[Rendered images with source text]
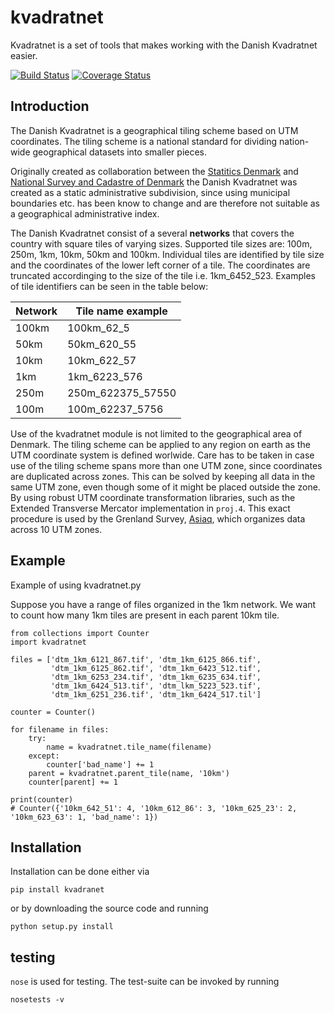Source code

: # kvadratnet

Kvadratnet is a set of tools that makes working with the Danish Kvadratnet easier.

[![Build Status](https://travis-ci.org/kbevers/kvadratnet.svg?branch=master)](https://travis-ci.org/kbevers/kvadratnet)
[![Coverage Status](https://coveralls.io/repos/github/kbevers/kvadratnet/badge.svg?branch=master)](https://coveralls.io/github/kbevers/kvadratnet?branch=master)

## Introduction

The Danish Kvadratnet is a geographical tiling scheme based on UTM coordinates.
The tiling scheme is a national standard for dividing nation-wide geographical
datasets into smaller pieces.

Originally created as collaboration between the [Statitics Denmark](http://dst.dk/) and
[National Survey and Cadastre of Denmark](http://sdfe.dk/) the Danish Kvadratnet was created
as a static administrative subdivision, since using municipal boundaries etc. has been know
to change and are therefore not suitable as a geographical administrative index.

The Danish Kvadratnet consist of a several **networks** that covers the country with square tiles
of varying sizes.
Supported tile sizes are: 100m, 250m, 1km, 10km, 50km and 100km.
Individual tiles are identified by tile size and the coordinates of the lower left corner of a tile.
The coordinates are truncated accordinging to the size of the tile i.e. 1km_6452_523.
Examples of tile identifiers can be seen in the table below:

| Network   | Tile name example |
|-----------|-------------------|
|  100km    | 100km_62_5        |
|  50km     | 50km_620_55       |
|  10km     | 10km_622_57       |
|  1km      | 1km_6223_576      |
|  250m     | 250m_622375_57550 |
|  100m     | 100m_62237_5756   |


Use of the kvadratnet module is not limited to the geographical area of Denmark.
The tiling scheme can be applied to any region on earth as the UTM coordinate system is defined worlwide.
Care has to be taken in case use of the tiling scheme spans more than one UTM zone, since
coordinates are duplicated across zones.
This can be solved by keeping all data in the same UTM zone, even though some of it might
be placed outside the zone.
By using robust UTM coordinate transformation libraries, such as the Extended Transverse Mercator
implementation in ```proj.4```.
This exact procedure is used by the Grenland Survey, [Asiaq](http://www.asiaq.gl/), which organizes
data across 10 UTM zones.

## Example

Example of using kvadratnet.py

Suppose you have a range of files organized in the 1km network.
We want to count how many 1km tiles are present in each parent
10km tile.

```
from collections import Counter
import kvadratnet

files = ['dtm_1km_6121_867.tif', 'dtm_1km_6125_866.tif',
         'dtm_1km_6125_862.tif', 'dtm_1km_6423_512.tif',
         'dtm_1km_6253_234.tif', 'dtm_1km_6235_634.tif',
         'dtm_1km_6424_513.tif', 'dtm_lkm_5223_523.tif',
         'dtm_1km_6251_236.tif', 'dtm_1km_6424_517.til']

counter = Counter()

for filename in files:
    try:
        name = kvadratnet.tile_name(filename)
    except:
        counter['bad_name'] += 1
    parent = kvadratnet.parent_tile(name, '10km')
    counter[parent] += 1

print(counter)
# Counter({'10km_642_51': 4, '10km_612_86': 3, '10km_625_23': 2, '10km_623_63': 1, 'bad_name': 1}) 
```


## Installation

Installation can be done either via

```
pip install kvadranet
```

or by downloading the source code and running

```
python setup.py install
```

## testing

```nose``` is used for testing. The test-suite can be invoked by running

```
nosetests -v
```

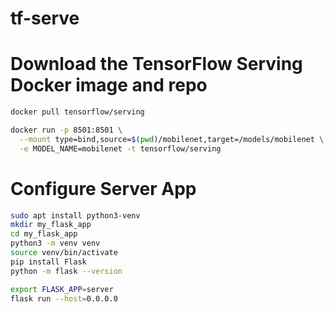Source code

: # tf-serve

# Download the TensorFlow Serving Docker image and repo
```bash
docker pull tensorflow/serving

docker run -p 8501:8501 \
  --mount type=bind,source=$(pwd)/mobilenet,target=/models/mobilenet \
  -e MODEL_NAME=mobilenet -t tensorflow/serving
```
  
# Configure Server App
```bash
sudo apt install python3-venv
mkdir my_flask_app
cd my_flask_app
python3 -m venv venv
source venv/bin/activate
pip install Flask
python -m flask --version

export FLASK_APP=server
flask run --host=0.0.0.0
```
  
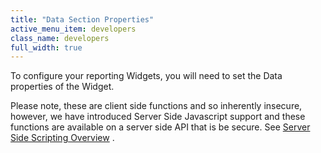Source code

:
 ```yaml
---
title: "Data Section Properties"
active_menu_item: developers
class_name: developers
full_width: true
---
```



To configure your reporting Widgets, you will need to set the Data properties of the Widget.

Please note, these are client side functions and so inherently insecure, however, we have introduced Server Side Javascript support and these functions are available on a server side API that is be secure. See [Server Side Scripting Overview](/developers/documentation/scripting-apis/server-side-scripting-overview/) .
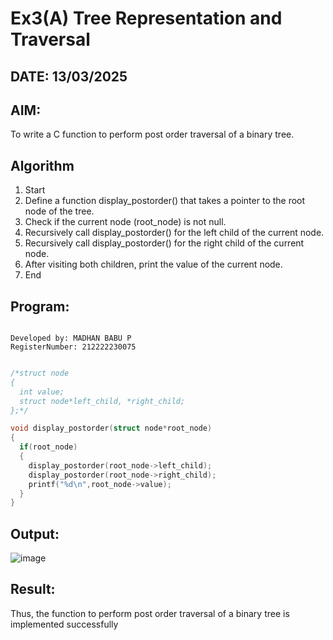 # Ex3(A) Tree Representation and Traversal
## DATE: 13/03/2025
## AIM:
To write a C function to perform post order traversal of a binary tree.

## Algorithm
1. Start
2. Define a function display_postorder() that takes a pointer to the root node of the tree.
3. Check if the current node (root_node) is not null.
4. Recursively call display_postorder() for the left child of the current node.
5. Recursively call display_postorder() for the right child of the current node.
6. After visiting both children, print the value of the current node.
7. End

## Program:
```

Developed by: MADHAN BABU P
RegisterNumber: 212222230075

```
```c

/*struct node
{
  int value;
  struct node*left_child, *right_child;
};*/

void display_postorder(struct node*root_node)
{
  if(root_node)
  {
    display_postorder(root_node->left_child);
    display_postorder(root_node->right_child);
    printf("%d\n",root_node->value);
  }
}

```

## Output:
![image](https://github.com/user-attachments/assets/24de390f-a069-4e29-baa4-bfb4e0f4d760)



## Result:
Thus, the function to perform post order traversal of a binary tree is implemented successfully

→ ACTIVITY: Please write out exactly, and only, the lines from the beginning of the entries through the line containing "[National Survey and", including both and skipping all pictures.

→ RESULT:
Source code

: # kvadratnet

Kvadratnet is a set of tools that makes working with the Danish Kvadratnet easier.

[![Build Status](https://travis-ci.org/kbevers/kvadratnet.svg?branch=master)](https://travis-ci.org/kbevers/kvadratnet)
[![Coverage Status](https://coveralls.io/repos/github/kbevers/kvadratnet/badge.svg?branch=master)](https://coveralls.io/github/kbevers/kvadratnet?branch=master)

## Introduction

The Danish Kvadratnet is a geographical tiling scheme based on UTM coordinates.
The tiling scheme is a national standard for dividing nation-wide geographical
datasets into smaller pieces.

Originally created as collaboration between the [Statitics Denmark](http://dst.dk/) and
[National Survey and Cadastre of Denmark](http://sdfe.dk/) the Danish Kvadratnet was created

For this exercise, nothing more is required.